Having listened to Ausbiz for several years, I am amazed at how many brokers / fund managers / commentators appear to be momentum/technical "actors". As a fundamental investor with a bias for holding stocks long term, I always try to understand how much of the analysis, recommendations and price action on stocks are being driven by "momentum".

This is a challenge, primarily because I only get to read a small proportion of the equity research out there. Sometimes, you can see it in the headline summaries. For example, the recent Bell Potter increase in TP for $BIO appears to be due to a tweaking of the discount rate. My judgement of that is that the analyst wants to keep the TP ahead of the current momentum and, accordingly, has tweaked a parameter in their "model" to do this. As a result, I put that research clearly in the "momentum" bucket and tend to ignore it.

One observation I have made of equity research is that I believe there is quite a bit out there posing as "fundamental" whereas it is actually "momentum". When you are able to read multiple research reports on a stock by the same author over time, or listen to a talking head comment on the same stock over time, even those that present as "fundamental" reveal their "momentum" spots.

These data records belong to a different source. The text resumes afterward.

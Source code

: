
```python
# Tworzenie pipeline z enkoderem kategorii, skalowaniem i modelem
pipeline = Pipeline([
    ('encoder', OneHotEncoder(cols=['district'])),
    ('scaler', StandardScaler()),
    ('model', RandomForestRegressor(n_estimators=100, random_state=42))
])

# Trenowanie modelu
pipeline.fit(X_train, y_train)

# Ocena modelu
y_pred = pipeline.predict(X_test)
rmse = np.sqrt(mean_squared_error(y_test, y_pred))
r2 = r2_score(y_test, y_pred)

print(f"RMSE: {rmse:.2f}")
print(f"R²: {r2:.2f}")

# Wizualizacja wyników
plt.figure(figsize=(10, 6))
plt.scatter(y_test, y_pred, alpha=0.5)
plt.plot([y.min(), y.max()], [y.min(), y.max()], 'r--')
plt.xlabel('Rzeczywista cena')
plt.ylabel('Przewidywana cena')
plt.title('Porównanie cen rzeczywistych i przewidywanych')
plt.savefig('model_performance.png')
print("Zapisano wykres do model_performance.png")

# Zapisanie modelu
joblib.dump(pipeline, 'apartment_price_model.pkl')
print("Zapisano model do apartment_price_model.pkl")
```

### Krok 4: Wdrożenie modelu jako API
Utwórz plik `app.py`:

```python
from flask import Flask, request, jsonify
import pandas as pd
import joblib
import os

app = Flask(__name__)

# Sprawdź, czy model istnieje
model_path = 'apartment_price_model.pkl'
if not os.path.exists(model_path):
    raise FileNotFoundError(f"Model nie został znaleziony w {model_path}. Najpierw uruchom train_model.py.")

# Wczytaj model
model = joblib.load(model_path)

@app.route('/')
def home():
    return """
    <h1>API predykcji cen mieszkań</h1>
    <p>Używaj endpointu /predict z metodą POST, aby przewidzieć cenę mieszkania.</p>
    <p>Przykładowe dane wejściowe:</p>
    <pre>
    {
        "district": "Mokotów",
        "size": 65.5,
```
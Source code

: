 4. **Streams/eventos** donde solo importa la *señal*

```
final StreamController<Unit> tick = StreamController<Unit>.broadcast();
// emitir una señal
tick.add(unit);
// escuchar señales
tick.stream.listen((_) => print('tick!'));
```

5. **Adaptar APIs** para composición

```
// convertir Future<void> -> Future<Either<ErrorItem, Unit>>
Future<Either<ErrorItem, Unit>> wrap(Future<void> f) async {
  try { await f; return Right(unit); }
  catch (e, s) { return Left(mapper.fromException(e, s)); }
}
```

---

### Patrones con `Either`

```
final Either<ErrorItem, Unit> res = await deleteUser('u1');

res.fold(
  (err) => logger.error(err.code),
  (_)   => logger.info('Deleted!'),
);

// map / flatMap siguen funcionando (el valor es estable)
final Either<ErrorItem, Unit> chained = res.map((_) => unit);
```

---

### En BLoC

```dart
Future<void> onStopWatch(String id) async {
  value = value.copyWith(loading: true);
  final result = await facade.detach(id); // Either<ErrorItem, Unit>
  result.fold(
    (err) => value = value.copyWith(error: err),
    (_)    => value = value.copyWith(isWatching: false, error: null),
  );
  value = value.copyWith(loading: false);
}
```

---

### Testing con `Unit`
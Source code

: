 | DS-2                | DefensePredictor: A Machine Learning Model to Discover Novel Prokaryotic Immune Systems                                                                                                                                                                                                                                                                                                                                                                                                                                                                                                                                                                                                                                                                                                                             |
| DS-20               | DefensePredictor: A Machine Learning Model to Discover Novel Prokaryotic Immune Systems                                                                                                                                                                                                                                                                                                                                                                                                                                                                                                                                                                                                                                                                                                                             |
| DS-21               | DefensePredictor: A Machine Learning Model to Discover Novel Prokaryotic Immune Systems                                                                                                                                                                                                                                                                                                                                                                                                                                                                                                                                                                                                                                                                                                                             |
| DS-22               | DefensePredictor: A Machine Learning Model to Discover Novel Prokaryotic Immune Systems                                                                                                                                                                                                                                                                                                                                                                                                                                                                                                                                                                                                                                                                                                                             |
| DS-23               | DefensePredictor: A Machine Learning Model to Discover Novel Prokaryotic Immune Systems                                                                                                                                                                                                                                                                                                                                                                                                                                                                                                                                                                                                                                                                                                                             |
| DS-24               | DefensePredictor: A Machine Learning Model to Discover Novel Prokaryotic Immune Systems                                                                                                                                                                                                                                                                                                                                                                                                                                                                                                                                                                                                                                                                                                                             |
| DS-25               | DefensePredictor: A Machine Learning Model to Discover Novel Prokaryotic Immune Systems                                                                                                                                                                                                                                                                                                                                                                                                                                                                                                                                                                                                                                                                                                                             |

Part of this is behavioural and I suspect even unconscious. For example, when I reflect on my own analysis over the years, I can also see how my "fundamental" projections have been influenced by recent "momentum".

The point of all this is to ask can we truly classify views as "fundamental" or "momentum"? In practice, does both analysis and buying/selling behaviour present a blend of both to varying degrees in each "actor"?

Finally, to use your analogy, I am not holding out fundamentalists as superior to momentum traders. After all, the gazelle that senses the herd twitch when the lion really does emerge from the rushes, and bolts away faster than the herd, gets to live another day.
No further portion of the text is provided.